Nuclear disarmament and non-proliferation

23 November 2009

Hans Blix, former Chairman of the Weapons of Mass Destruction Commission, said nuclear weapons still pose a threat to world peace. Governments spend billions of dollars on arms, but claim they are desperate for funds to counter the economic recession.

When the Cold War ended 20 years ago, governments took steps to disarm, with agreements to downgrade nuclear weapons. Sadly political leaders failed to build on these, as there was then considerable backsliding in the 2000s, and various treaties have not been implemented.

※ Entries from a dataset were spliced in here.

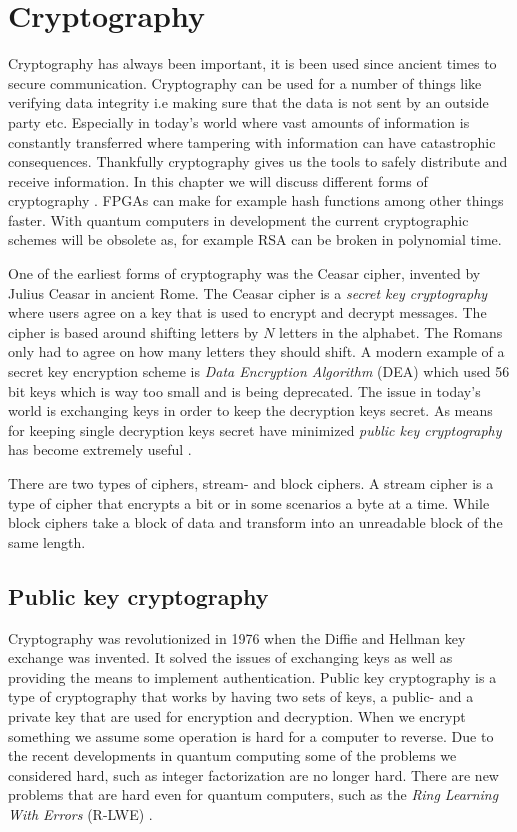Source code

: \chapter{Cryptography\label{crypto}}
Cryptography has always been important, it is been used since ancient times to
secure communication. Cryptography can be used for a number of things like
verifying data integrity i.e making sure that the data is not sent by an outside
party etc. Especially in today's world where vast amounts of information is
constantly transferred where tampering with information can have catastrophic
consequences. Thankfully cryptography gives us the tools to safely distribute
and receive information. In this chapter we will discuss different forms of
cryptography . FPGAs can make for example hash functions among other things
faster. With quantum computers in development the current cryptographic schemes
will be obsolete as, for example RSA can be broken in polynomial time.

One of the earliest forms of cryptography was the Ceasar cipher, invented by
Julius Ceasar in ancient Rome. The Ceasar cipher is a \textit{secret key
cryptography} where users agree on a key that is used to encrypt and decrypt
messages. The cipher is based around shifting letters by $N$ letters in the
alphabet. The Romans only had to agree on how many letters they should shift. A
modern example of a secret key encryption scheme is \textit{Data Encryption
Algorithm} (DEA) which used 56 bit keys which is way too small and is being
deprecated. The issue in today's world is exchanging keys in order to keep the
decryption keys secret. As means for keeping single decryption keys secret have
minimized \textit{public key cryptography} has become extremely useful
\citep{FranciscoRodriguez-Henriquez10}.

There are two types of ciphers, stream- and block ciphers. A stream cipher is
a type of cipher that encrypts a bit or in some scenarios a byte at a time.
While block ciphers take a block of data and transform into an unreadable block
of the same length.

\section{Public key cryptography}
Cryptography was revolutionized in 1976 when the Diffie and Hellman key
exchange was invented. It solved the issues of exchanging keys as well as
providing the means to implement authentication. Public key cryptography is a
type of cryptography that works by having two sets of keys, a public- and a
private key that are used for encryption and decryption. When we encrypt
something we assume some operation is hard for a computer to reverse. Due to
the recent developments in quantum computing some of the problems we considered
hard, such as integer factorization are no longer hard. There are new problems
that are hard even for quantum computers, such as the \textit{Ring Learning
With Errors} (R-LWE) \citep{FPGA_Post_Quantum_Primitives}.

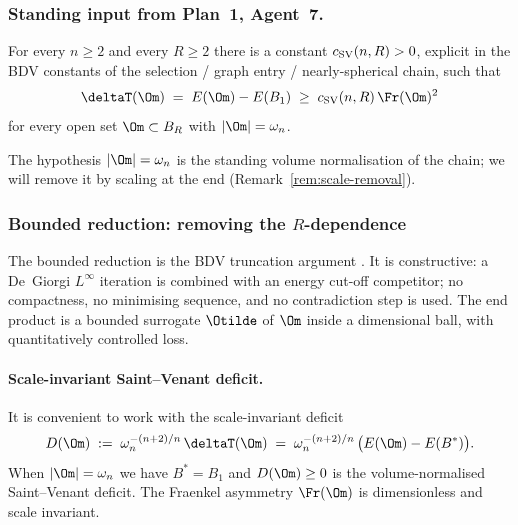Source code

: \subsubsection*{Standing input from Plan~1, Agent~7.}

\begin{theorem}
\label{thm:SV-bounded}
For every $n\ge 2$ and every $R\ge 2$ there is a constant
$c_{\rm SV}(n,R)>0$, explicit in the BDV constants of the
selection / graph entry / nearly-spherical chain, such that
\begin{equation}\label{eq:SV-bounded}
\deltaT(\Om) \;=\; E(\Om)-E(B_1) \;\ge\; c_{\rm SV}(n,R)\,\Fr(\Om)^2
\end{equation}
for every open set $\Om\subset B_R$ with $|\Om|=\omega_n$.
\end{theorem}

The hypothesis $|\Om|=\omega_n$ is the standing volume normalisation
of the chain; we will remove it by scaling at the end
(Remark~\ref{rem:scale-removal}).

\subsubsection{Bounded reduction: removing the $R$-dependence}
\label{ssec:bounded-reduction}

The bounded reduction is the BDV truncation argument
\cite[Lemmas~5.1--5.3]{BDV}. It is constructive: a De~Giorgi
$L^\infty$ iteration is combined with an energy cut-off competitor;
no compactness, no minimising sequence, and no contradiction step is
used. The end product is a bounded surrogate $\Otilde$ of $\Om$ inside
a dimensional ball, with quantitatively controlled loss.

\paragraph{Scale-invariant Saint--Venant deficit.} It is convenient to
work with the scale-invariant deficit
\begin{equation}\label{eq:Dscaled}
D(\Om) \;:=\; \omega_n^{-(n+2)/n}\,\deltaT(\Om)
\;=\; \omega_n^{-(n+2)/n}\,\bigl(E(\Om)-E(B^*)\bigr).
\end{equation}
When $|\Om|=\omega_n$ we have $B^*=B_1$ and $D(\Om)\ge 0$ is the
volume-normalised Saint--Venant deficit. The Fraenkel asymmetry
$\Fr(\Om)$ is dimensionless and scale invariant.

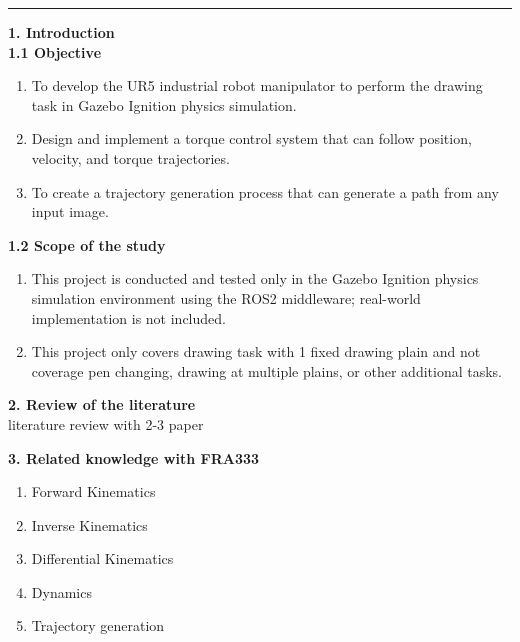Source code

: \documentclass[10pt]{article}
\begin{document}
\vspace{0.4cm}
\noindent
\rule{\textwidth}{1pt}

\linespread{1.5} 
\vspace{0.2cm}
\noindent
\large
\textbf{1. Introduction} \\
\textbf{1.1 Objective}  \\
\normalsize
\begin{enumerate}[nosep, itemsep=-2pt] 
    \item To develop the UR5 industrial robot manipulator to perform the drawing task in Gazebo Ignition physics simulation. 
    \item Design and implement a torque control system that can follow position, velocity, and torque trajectories.
    \item To create a trajectory generation process that can generate a path from any input image.
\end{enumerate}
  
\vspace{8pt}
\noindent
\large 
\textbf{1.2 Scope of the study} \\ 
\normalsize
\begin{enumerate}[nosep, itemsep=-2pt] 
    \item This project is conducted and tested only in the Gazebo Ignition physics simulation environment using the ROS2 middleware; real-world implementation is not included.
    \item This project only covers drawing task with 1 fixed drawing plain and not coverage pen changing, drawing at multiple plains, or other additional tasks.
\end{enumerate}

\large
\noindent
\textbf{2. Review of the literature} \\
\normalsize
\indent
literature review with 2-3 paper

\large
\noindent
\textbf{3. Related knowledge with FRA333} \\
\normalsize
\begin{enumerate}[nosep, itemsep=-2pt]
    \item Forward Kinematics 
    \item Inverse Kinematics
    \item Differential Kinematics
    \item Dynamics
    \item Trajectory generation
\end{enumerate}
\end{document}
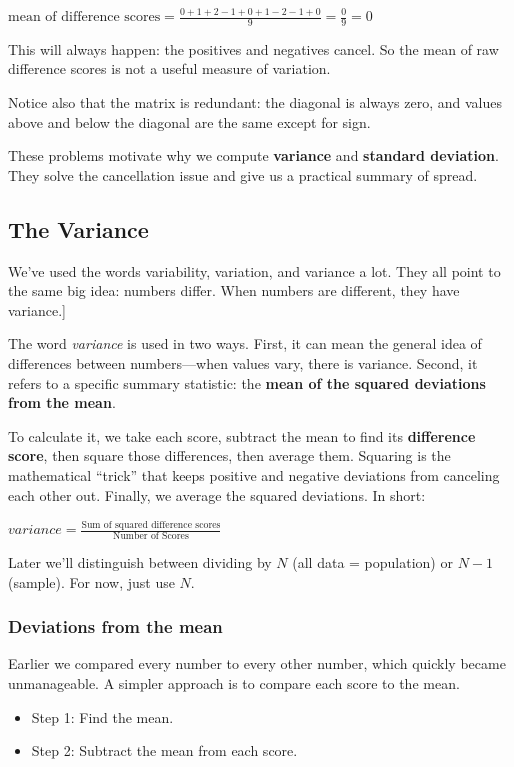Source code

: \documentclass[
  letterpaper,
  DIV=11,
  numbers=noendperiod]{scrreprt}
\begin{document}
\(\text{mean of difference scores} = \frac{0+1+2-1+0+1-2-1+0}{9} = \frac{0}{9} = 0\)

This will always happen: the positives and negatives cancel. So the mean
of raw difference scores is not a useful measure of variation.

Notice also that the matrix is redundant: the diagonal is always zero,
and values above and below the diagonal are the same except for sign.

These problems motivate why we compute \textbf{variance} and
\textbf{standard deviation}. They solve the cancellation issue and give
us a practical summary of spread.

\subsection{The Variance}\label{the-variance}

We've used the words variability, variation, and variance a lot. They
all point to the same big idea: numbers differ. When numbers are
different, they have variance.{]}

The word \emph{variance} is used in two ways. First, it can mean the
general idea of differences between numbers---when values vary, there is
variance. Second, it refers to a specific summary statistic: the
\textbf{mean of the squared deviations from the mean}.

To calculate it, we take each score, subtract the mean to find its
\textbf{difference score}, then square those differences, then average
them. Squaring is the mathematical ``trick'' that keeps positive and
negative deviations from canceling each other out. Finally, we average
the squared deviations. In short:

\(variance = \frac{\text{Sum of squared difference scores}}{\text{Number of Scores}}\)

Later we'll distinguish between dividing by \(N\) (all data =
population) or \(N-1\) (sample). For now, just use \(N\).

\subsubsection{Deviations from the mean}\label{deviations-from-the-mean}

Earlier we compared every number to every other number, which quickly
became unmanageable. A simpler approach is to compare each score to the
mean.

\begin{itemize}
\item
  Step 1: Find the mean.
\item
  Step 2: Subtract the mean from each score.
\end{itemize}
\end{document}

However with a new President in the White House, who says he wants to revive disarmament, there have been steps forward, with the Russian President also agreeing it is time to move beyond Cold War mentalities. As the big players, like US, Russia, China or the EU, are becoming increasingly interdependent, they have to adjust to each others’ demands.

On North Korea and Iran, Dr Blix said the former refuses to drop its nuclear weapons’ programme despite being offered many incentives, and it is difficult to see what else they are playing for, although domestic issues may be hindering the process. On Iran, he welcomed President Obama’s moves to negotiate, but felt the US could offer similar incentives as it had to North Korea, but he was unclear what Tehran hoped to gain from its nuclear programme.

Perhaps the solution is to create a Middle East free of nuclear power plants, enrichment installations and plutonium production, said Dr Blix. Given Washington’s and Moscow’s changed approach, it might be possible to embark on an ambitious agenda for global nuclear disarmament, and this approach could help the situation in the Middle East.